▶ _Exercise_:
Set down exactly, from the records below, the line with "# 泉南市いじめ問題資料" through the line with "- [自殺予防](https", and nothing else.

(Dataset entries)

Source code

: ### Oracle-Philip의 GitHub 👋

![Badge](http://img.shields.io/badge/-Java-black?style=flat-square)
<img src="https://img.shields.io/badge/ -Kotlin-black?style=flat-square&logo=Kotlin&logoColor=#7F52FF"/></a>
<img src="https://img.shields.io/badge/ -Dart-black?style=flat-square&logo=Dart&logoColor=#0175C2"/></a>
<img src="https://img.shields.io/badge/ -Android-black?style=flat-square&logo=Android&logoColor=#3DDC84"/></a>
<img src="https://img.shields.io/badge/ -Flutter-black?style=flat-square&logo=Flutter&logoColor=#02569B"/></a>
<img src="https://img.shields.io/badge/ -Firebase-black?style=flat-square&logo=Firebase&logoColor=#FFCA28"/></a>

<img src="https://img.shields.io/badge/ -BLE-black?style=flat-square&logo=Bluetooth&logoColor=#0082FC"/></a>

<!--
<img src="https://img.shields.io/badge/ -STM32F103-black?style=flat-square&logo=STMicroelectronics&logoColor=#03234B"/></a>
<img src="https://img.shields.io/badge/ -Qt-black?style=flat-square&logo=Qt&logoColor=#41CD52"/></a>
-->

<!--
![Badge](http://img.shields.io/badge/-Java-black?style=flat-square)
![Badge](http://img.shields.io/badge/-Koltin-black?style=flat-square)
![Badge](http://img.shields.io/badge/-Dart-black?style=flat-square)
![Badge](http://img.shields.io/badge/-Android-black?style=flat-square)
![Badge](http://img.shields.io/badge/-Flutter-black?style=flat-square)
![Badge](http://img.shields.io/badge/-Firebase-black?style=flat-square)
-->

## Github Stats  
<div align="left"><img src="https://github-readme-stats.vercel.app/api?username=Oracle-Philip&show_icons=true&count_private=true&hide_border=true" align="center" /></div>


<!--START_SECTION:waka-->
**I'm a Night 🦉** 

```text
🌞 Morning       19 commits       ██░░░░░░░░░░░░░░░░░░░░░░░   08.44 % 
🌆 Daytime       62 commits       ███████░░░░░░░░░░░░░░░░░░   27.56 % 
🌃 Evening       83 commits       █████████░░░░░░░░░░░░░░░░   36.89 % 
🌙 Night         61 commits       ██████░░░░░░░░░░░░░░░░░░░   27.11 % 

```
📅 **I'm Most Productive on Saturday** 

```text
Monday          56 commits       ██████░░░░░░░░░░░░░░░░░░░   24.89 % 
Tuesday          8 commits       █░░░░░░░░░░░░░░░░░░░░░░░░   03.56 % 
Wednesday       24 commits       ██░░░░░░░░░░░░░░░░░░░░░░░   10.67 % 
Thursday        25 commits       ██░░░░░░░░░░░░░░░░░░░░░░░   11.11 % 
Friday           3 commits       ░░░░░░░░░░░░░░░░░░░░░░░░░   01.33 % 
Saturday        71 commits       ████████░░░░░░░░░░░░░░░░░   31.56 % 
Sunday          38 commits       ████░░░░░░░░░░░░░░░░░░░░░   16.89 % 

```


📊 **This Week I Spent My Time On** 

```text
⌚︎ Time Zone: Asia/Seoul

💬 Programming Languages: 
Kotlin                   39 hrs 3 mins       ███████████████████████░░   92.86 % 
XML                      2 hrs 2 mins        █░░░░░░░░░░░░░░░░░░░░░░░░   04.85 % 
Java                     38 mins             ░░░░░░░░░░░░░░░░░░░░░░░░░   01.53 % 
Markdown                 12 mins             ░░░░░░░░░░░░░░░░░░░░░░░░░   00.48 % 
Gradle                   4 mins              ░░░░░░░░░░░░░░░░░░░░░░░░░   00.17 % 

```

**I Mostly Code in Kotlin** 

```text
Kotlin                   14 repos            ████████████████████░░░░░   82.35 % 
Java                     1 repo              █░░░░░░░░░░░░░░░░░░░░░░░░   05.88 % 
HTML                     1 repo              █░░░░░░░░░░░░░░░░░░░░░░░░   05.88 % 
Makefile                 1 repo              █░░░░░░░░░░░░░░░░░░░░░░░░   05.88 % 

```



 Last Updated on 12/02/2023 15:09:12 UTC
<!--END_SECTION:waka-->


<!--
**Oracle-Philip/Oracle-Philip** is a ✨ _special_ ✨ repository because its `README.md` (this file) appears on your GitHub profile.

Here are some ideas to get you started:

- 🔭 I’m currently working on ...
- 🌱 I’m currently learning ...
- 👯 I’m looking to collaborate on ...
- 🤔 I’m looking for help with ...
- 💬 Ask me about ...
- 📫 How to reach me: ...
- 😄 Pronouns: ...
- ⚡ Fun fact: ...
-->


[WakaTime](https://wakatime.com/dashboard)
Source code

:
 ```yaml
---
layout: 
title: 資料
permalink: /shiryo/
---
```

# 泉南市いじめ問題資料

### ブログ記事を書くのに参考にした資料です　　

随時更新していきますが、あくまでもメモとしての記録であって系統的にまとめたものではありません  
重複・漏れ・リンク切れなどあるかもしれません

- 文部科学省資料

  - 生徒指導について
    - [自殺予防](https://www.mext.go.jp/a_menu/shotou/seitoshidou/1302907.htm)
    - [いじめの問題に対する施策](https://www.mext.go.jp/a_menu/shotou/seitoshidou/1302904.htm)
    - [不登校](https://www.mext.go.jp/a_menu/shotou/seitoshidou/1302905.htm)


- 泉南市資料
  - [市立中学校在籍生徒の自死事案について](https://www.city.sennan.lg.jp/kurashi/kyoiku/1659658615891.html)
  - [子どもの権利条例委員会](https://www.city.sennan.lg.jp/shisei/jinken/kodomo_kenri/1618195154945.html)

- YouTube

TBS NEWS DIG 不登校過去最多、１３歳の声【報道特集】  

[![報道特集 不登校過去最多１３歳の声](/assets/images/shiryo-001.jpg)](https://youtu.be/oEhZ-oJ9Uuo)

▶ _Your solution_:
# 泉南市いじめ問題資料

### ブログ記事を書くのに参考にした資料です　　

随時更新していきますが、あくまでもメモとしての記録であって系統的にまとめたものではありません  
重複・漏れ・リンク切れなどあるかもしれません

- 文部科学省資料

  - 生徒指導について
    - [自殺予防](https://www.mext.go.jp/a_menu/shotou/seitoshidou/1302907.htm)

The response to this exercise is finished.